AVAILABLE DATA:
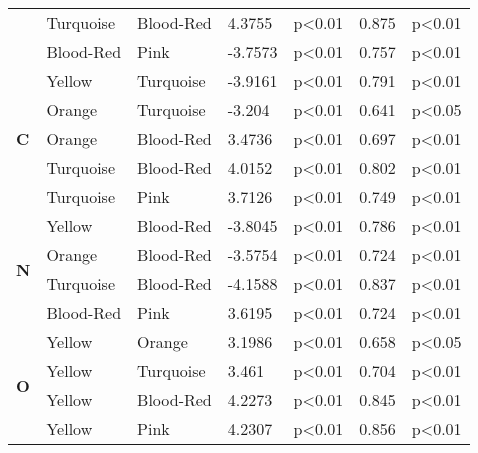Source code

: \begin{longtable}{ |p{0.5cm}| p{1.9cm}|p{1.9cm}|p{1.2cm}| p{1.7cm}|p{1cm}|p{1.5cm}|  }
    &Turquoise	&Blood-Red			&4.3755			&p<0.01			&0.875  		&p<0.01\\
    &Blood-Red	&Pink				&-3.7573			&p<0.01			& 0.757		&p<0.01\\
    \hline
    \hline
    \multirow{5}{*}{\textbf{C}}
    &Yellow		&Turquoise			&-3.9161			&p<0.01			&0.791 		&p<0.01\\
    &Orange		&Turquoise			&-3.204			&p<0.01			& 0.641		&p<0.05\\
    &Orange		&Blood-Red			&3.4736			&p<0.01			&0.697 		&p<0.01\\
    &Turquoise	&Blood-Red			&4.0152			&p<0.01			& 0.802		&p<0.01\\
    &Turquoise	&Pink				&3.7126			&p<0.01			& 0.749		&p<0.01\\
    \hline
    \hline
    \multirow{4}{*}{\textbf{N}}
    &Yellow		&Blood-Red			&-3.8045			&p<0.01			&0.786 		&p<0.01\\
    &Orange		&Blood-Red			&-3.5754			&p<0.01			&0.724 		&p<0.01\\
    &Turquoise		&Blood-Red		&-4.1588			&p<0.01			&0.837 		&p<0.01\\
    &Blood-Red		&Pink			&3.6195			&p<0.01			&0.724 		&p<0.01\\

    \hline
    \hline
    \multirow{4}{*}{\textbf{O}}
    &Yellow		&Orange			&3.1986			&p<0.01			&0.658 		&p<0.05\\
    &Yellow		&Turquoise			&3.461		&p<0.01			&0.704 		&p<0.01\\
    &Yellow		&Blood-Red			&4.2273		&p<0.01			&0.845 		&p<0.01\\
    &Yellow		&Pink			&4.2307			&p<0.01			&0.856 		&p<0.01\\
    \hline
\end{longtable}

WORK ITEM:
Check each line in the records above for the word "Orange". Return those that have it.

RESULT:
    &Orange		&Turquoise			&-3.204			&p<0.01			& 0.641		&p<0.05\\
    &Orange		&Blood-Red			&3.4736			&p<0.01			&0.697 		&p<0.01\\
    &Orange		&Blood-Red			&-3.5754			&p<0.01			&0.724 		&p<0.01\\
    &Yellow		&Orange			&3.1986			&p<0.01			&0.658 		&p<0.05\\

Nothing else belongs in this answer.